The problem is that in the next 6-9 months plus, while we wait, we’ve got a raging epidemic. There are glimmers of hope that the summer will help, but any reopening that is done irresponsibly could tip the balance. We will know more in a couple weeks.

It’s almost like it would be beneficial to try to suppress the virus. How many 3 trillion dollar stimuli, exactly, are we planning to do until the vaccine arrives?
 
  • Like
Reactions: 30seconds
There are glimmers of hope that the summer will help
I'm not sure that is clear. https://www.accuweather.com/en/heal...ut-how-covid-19-could-spread-in-the-us/707057
The seasons in the Northern Hemisphere are the opposite of those in the Southern Hemisphere. This means that in Argentina and Australia, winter begins in June. The winter solstice in the Southern Hemisphere is June 20 or 21, while the summer solstice, the longest day of the year, is December 21 or 22.
4d226dec-549d-475a-a8ac-aa92813e5907-1.jpg
 
MSN article about blood markers that doctors have found in similar among children with MIS-C with hopes to identify the children most at risk for life-threatening conditions.

"Researchers at Imperial College London analysed blood from some of the sickest children and found they had high levels of five compounds that can be measured in routine tests. Two of the compounds, ferritin and C-reactive protein or CRP, are common blood markers for inflammation. The others are linked to heart damage and blood clotting, namely troponin, BNP and so-called “D-dimers”.

“We know that these markers are present in the very sick patients and at lower levels in some patients with normal Kawasaki disease,” said Michael Levin, a professor of paediatrics and international child health at Imperial."

Doctors raise hopes of blood test for children with coronavirus-linked syndrome
 
  • Informative
  • Like
Reactions: renim and TEG
Every time I read articles on vaccines I get more positive but the reality is they take a long time to be genuinely and empirically tested in large population sample sizes.

Below is consistent with several sources I've seen. Graphics below from: Opinion | How Long Will a Vaccine Really Take?

pFnHmmx.jpg

61ltLF4.jpg

Most of this diagram is not applicable to the Moderna vaccine. I cannot read the article b/c it is behind a paywall.

1) Academic research was 99% complete because they piggy-backed off research already done on SARS and MERS (other coronaviruses).
2) Pre-clinical work was 99% done for the same reason as #1
3) "Building factories" will not be necessary because this is a mRNA based vaccine (we are hijacking the cells of those people injected to build the protein for the immune response). Building strands of RNA is a much simpler process and can be done in bulk quickly. Traditional vaccines have many many MANY more steps.

As you surmised, much of this was streamlined for the current pandemic.
 
Taiwan, SKorea and Vietnam are also much smaller countries with fewer points of entry, so, far easier to "lockdown". Not to mention they had prior recent virus scares that led to better overall preparedness.
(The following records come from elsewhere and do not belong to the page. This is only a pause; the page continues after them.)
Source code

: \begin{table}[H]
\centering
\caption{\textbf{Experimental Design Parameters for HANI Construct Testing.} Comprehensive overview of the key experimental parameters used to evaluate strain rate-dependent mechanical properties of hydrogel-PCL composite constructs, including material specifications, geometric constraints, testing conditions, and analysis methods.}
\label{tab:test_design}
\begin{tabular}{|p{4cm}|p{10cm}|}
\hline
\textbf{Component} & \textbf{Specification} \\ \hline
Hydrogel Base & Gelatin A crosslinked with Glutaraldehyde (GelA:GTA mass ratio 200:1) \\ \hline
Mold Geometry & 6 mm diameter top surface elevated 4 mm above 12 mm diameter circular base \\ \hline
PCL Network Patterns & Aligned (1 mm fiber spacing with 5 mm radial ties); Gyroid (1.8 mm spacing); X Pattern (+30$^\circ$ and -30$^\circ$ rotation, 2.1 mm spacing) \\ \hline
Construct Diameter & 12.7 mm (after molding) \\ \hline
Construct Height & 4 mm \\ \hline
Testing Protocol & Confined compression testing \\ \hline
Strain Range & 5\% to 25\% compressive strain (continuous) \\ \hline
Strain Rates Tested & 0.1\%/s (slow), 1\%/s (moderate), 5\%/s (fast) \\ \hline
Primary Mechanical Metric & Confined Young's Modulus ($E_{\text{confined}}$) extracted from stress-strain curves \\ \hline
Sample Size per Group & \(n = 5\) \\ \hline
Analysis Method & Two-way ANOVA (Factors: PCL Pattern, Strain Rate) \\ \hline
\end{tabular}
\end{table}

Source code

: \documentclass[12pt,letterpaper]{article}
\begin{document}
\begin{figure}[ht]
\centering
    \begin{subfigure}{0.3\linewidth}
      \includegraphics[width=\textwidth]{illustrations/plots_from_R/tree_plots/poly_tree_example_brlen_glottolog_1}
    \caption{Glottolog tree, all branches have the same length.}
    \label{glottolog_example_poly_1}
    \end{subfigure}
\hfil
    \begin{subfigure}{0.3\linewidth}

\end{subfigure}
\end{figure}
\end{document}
And, it's possible that their universal TB vaccination policies may have conferred some viral immunity to their populations. The lower rates of mortality is interesting in those countries that still vaccinate for TB, compared to the ones that don't, like the US and Western Europe. Thankfully, numerous countries are testing the TB vaccine to see if there's something actually behind the data.